> **What you need to do**:
Filter the entries for the word "interfaces". Copy each line that has it.

> **Dataset records**:
<<<<

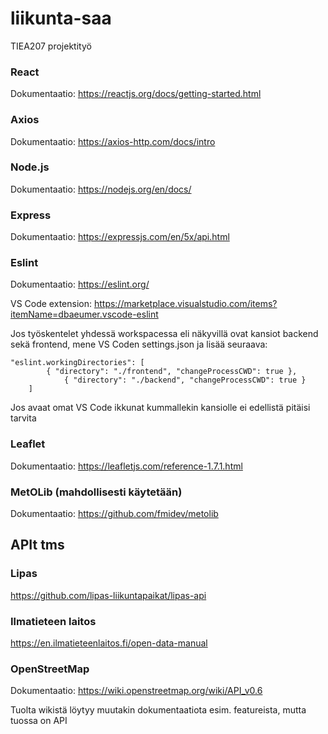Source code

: # liikunta-saa
TIEA207 projektityö

### React

Dokumentaatio: <https://reactjs.org/docs/getting-started.html>

### Axios

Dokumentaatio: <https://axios-http.com/docs/intro>


### Node.js

Dokumentaatio: <https://nodejs.org/en/docs/>

### Express

Dokumentaatio: <https://expressjs.com/en/5x/api.html>


### Eslint

Dokumentaatio: <https://eslint.org/>

VS Code extension: <https://marketplace.visualstudio.com/items?itemName=dbaeumer.vscode-eslint>

Jos työskentelet yhdessä workspacessa eli näkyvillä ovat kansiot backend sekä frontend, mene VS Coden settings.json ja lisää seuraava:
```
"eslint.workingDirectories": [
		{ "directory": "./frontend", "changeProcessCWD": true },
        	{ "directory": "./backend", "changeProcessCWD": true }
	]
```
Jos avaat omat VS Code ikkunat kummallekin kansiolle ei edellistä pitäisi tarvita


### Leaflet
Dokumentaatio: <https://leafletjs.com/reference-1.7.1.html>

### MetOLib (mahdollisesti käytetään)
Dokumentaatio: <https://github.com/fmidev/metolib>


## APIt tms

### Lipas
<https://github.com/lipas-liikuntapaikat/lipas-api>

### Ilmatieteen laitos
<https://en.ilmatieteenlaitos.fi/open-data-manual>

### OpenStreetMap
Dokumentaatio: <https://wiki.openstreetmap.org/wiki/API_v0.6>

Tuolta wikistä löytyy muutakin dokumentaatiota esim. featureista, mutta tuossa on API


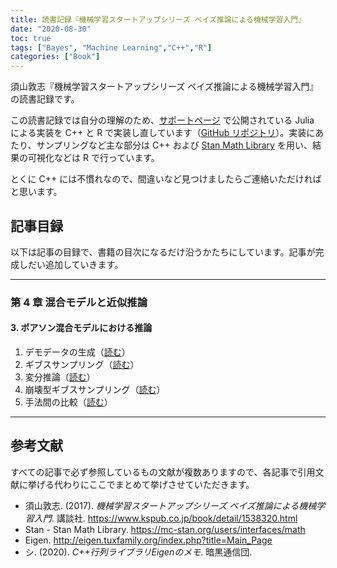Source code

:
 ```yaml
---
title: 読書記録『機械学習スタートアップシリーズ ベイズ推論による機械学習入門』
date: "2020-08-30"
toc: true
tags: ["Bayes", "Machine Learning","C++","R"]
categories: ["Book"]
---
```


須山敦志『機械学習スタートアップシリーズ ベイズ推論による機械学習入門』の読書記録です。

<!--more-->

この読書記録では自分の理解のため、[サポートページ](https://github.com/sammy-suyama/BayesBook) で公開されている Julia による実装を C++ と R で実装し直しています（[GitHub リポジトリ](https://github.com/tellnnn/BayesBook_mine)）。実装にあたり、サンプリングなど主な部分は C++ および [Stan Math Library](https://mc-stan.org/users/interfaces/math) を用い、結果の可視化などは R で行っています。

とくに C++ には不慣れなので、間違いなど見つけましたらご連絡いただければと思います。

## 記事目録

以下は記事の目録で、書籍の目次になるだけ沿うかたちにしています。記事が完成しだい追加していきます。

-----

### 第 4 章 混合モデルと近似推論

#### 3. ポアソン混合モデルにおける推論

1. デモデータの生成（[読む](../pmm/demo-data)）
2. ギブスサンプリング（[読む](../pmm/gibbs-sampling)）
3. 変分推論（[読む](../pmm/variational-inference)）
4. 崩壊型ギブスサンプリング（[読む](../pmm/collapsed-gibbs-sampling)）
5. 手法間の比較（[読む](../pmm/comparison)）

-----

## 参考文献

すべての記事で必ず参照しているもの文献が複数ありますので、各記事で引用文献に挙げる代わりにここでまとめて挙げさせていただきます。

- 須山敦志. (2017). *機械学習スタートアップシリーズ ベイズ推論による機械学習入門*. 講談社. https://www.kspub.co.jp/book/detail/1538320.html
- Stan - Stan Math Library. https://mc-stan.org/users/interfaces/math
- Eigen. http://eigen.tuxfamily.org/index.php?title=Main_Page
- シ. (2020). *C++行列ライブラリEigenのメモ*. 暗黒通信団.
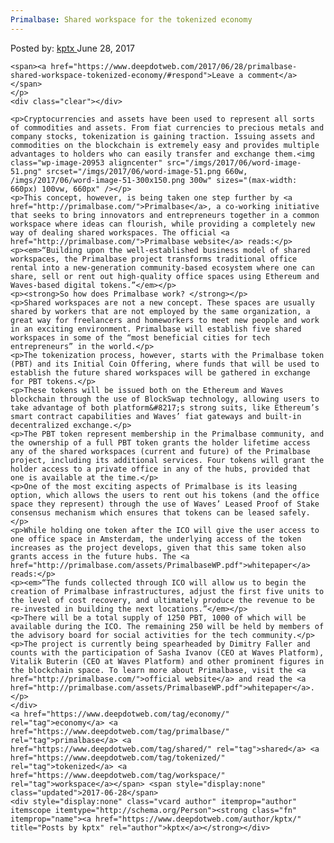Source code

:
 ```yaml
---
Primalbase: Shared workspace for the tokenized economy
---
```

<article class="post-listing post-20945 post type-post status-publish format-standard has-post-thumbnail hentry  tag-economy tag-primalbase tag-shared tag-tokenized tag-workspace">
    <div class="post-inner">
        <span>Posted by: <a href="https://www.deepdotweb.com/author/kptx/" title="">kptx </a></span>
    <span>June 28, 2017</span>
    
    <span><a href="https://www.deepdotweb.com/2017/06/28/primalbase-shared-workspace-tokenized-economy/#respond">Leave a comment</a></span>
    </p>
    <div class="clear"></div>
    
    <p>Cryptocurrencies and assets have been used to represent all sorts of commodities and assets. From fiat currencies to precious metals and company stocks, tokenization is gaining traction. Issuing assets and commodities on the blockchain is extremely easy and provides multiple advantages to holders who can easily transfer and exchange them.<img class="wp-image-20953 aligncenter" src="/imgs/2017/06/word-image-51.png" srcset="/imgs/2017/06/word-image-51.png 660w, /imgs/2017/06/word-image-51-300x150.png 300w" sizes="(max-width: 660px) 100vw, 660px" /></p>
    <p>This concept, however, is being taken one step further by <a href="http://primalbase.com/">Primalbase</a>, a co-working initiative that seeks to bring innovators and entrepreneurs together in a common workspace where ideas can flourish, while providing a completely new way of dealing shared workspaces. The official <a href="http://primalbase.com/">Primalbase website</a> reads:</p>
    <p><em>“Building upon the well-established business model of shared workspaces, the Primalbase project transforms traditional office rental into a new-generation community-based ecosystem where one can share, sell or rent out high-quality office spaces using Ethereum and Waves-based digital tokens.”</em></p>
    <p><strong>So how does Primalbase work? </strong></p>
    <p>Shared workspaces are not a new concept. These spaces are usually shared by workers that are not employed by the same organization, a great way for freelancers and homeworkers to meet new people and work in an exciting environment. Primalbase will establish five shared workspaces in some of the “most beneficial cities for tech entrepreneurs” in the world.</p>
    <p>The tokenization process, however, starts with the Primalbase token (PBT) and its Initial Coin Offering, where funds that will be used to establish the future shared workspaces will be gathered in exchange for PBT tokens.</p>
    <p>These tokens will be issued both on the Ethereum and Waves blockchain through the use of BlockSwap technology, allowing users to take advantage of both platform&#8217;s strong suits, like Ethereum’s smart contract capabilities and Waves’ fiat gateways and built-in decentralized exchange.</p>
    <p>The PBT token represent membership in the Primalbase community, and the ownership of a full PBT token grants the holder lifetime access any of the shared workspaces (current and future) of the Primalbase project, including its additional services. Four tokens will grant the holder access to a private office in any of the hubs, provided that one is available at the time.</p>
    <p>One of the most exciting aspects of Primalbase is its leasing option, which allows the users to rent out his tokens (and the office space they represent) through the use of Waves’ Leased Proof of Stake consensus mechanism which ensures that tokens can be leased safely.</p>
    <p>While holding one token after the ICO will give the user access to one office space in Amsterdam, the underlying access of the token increases as the project develops, given that this same token also grants access in the future hubs. The <a href="http://primalbase.com/assets/PrimalbaseWP.pdf">whitepaper</a> reads:</p>
    <p><em>“The funds collected through ICO will allow us to begin the creation of Primalbase infrastructures, adjust the first five units to the level of cost recovery, and ultimately produce the revenue to be re-invested in building the next locations.”</em></p>
    <p>There will be a total supply of 1250 PBT, 1000 of which will be available during the ICO. The remaining 250 will be held by members of the advisory board for social activities for the tech community.</p>
    <p>The project is currently being spearheaded by Dimitry Faller and counts with the participation of Sasha Ivanov (CEO at Waves Platform), Vitalik Buterin (CEO at Waves Platform) and other prominent figures in the blockchain space. To learn more about Primalbase, visit the <a href="http://primalbase.com/">official website</a> and read the <a href="http://primalbase.com/assets/PrimalbaseWP.pdf">whitepaper</a>.</p>
    </div>
    <a href="https://www.deepdotweb.com/tag/economy/" rel="tag">economy</a> <a href="https://www.deepdotweb.com/tag/primalbase/" rel="tag">primalbase</a> <a href="https://www.deepdotweb.com/tag/shared/" rel="tag">shared</a> <a href="https://www.deepdotweb.com/tag/tokenized/" rel="tag">tokenized</a> <a href="https://www.deepdotweb.com/tag/workspace/" rel="tag">workspace</a></span> <span style="display:none" class="updated">2017-06-28</span>
    <div style="display:none" class="vcard author" itemprop="author" itemscope itemtype="http://schema.org/Person"><strong class="fn" itemprop="name"><a href="https://www.deepdotweb.com/author/kptx/" title="Posts by kptx" rel="author">kptx</a></strong></div>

>>>>

> **Answer for this exercise**:
この読書記録では自分の理解のため、[サポートページ](https://github.com/sammy-suyama/BayesBook) で公開されている Julia による実装を C++ と R で実装し直しています（[GitHub リポジトリ](https://github.com/tellnnn/BayesBook_mine)）。実装にあたり、サンプリングなど主な部分は C++ および [Stan Math Library](https://mc-stan.org/users/interfaces/math) を用い、結果の可視化などは R で行っています。
- Stan - Stan Math Library. https://mc-stan.org/users/interfaces/math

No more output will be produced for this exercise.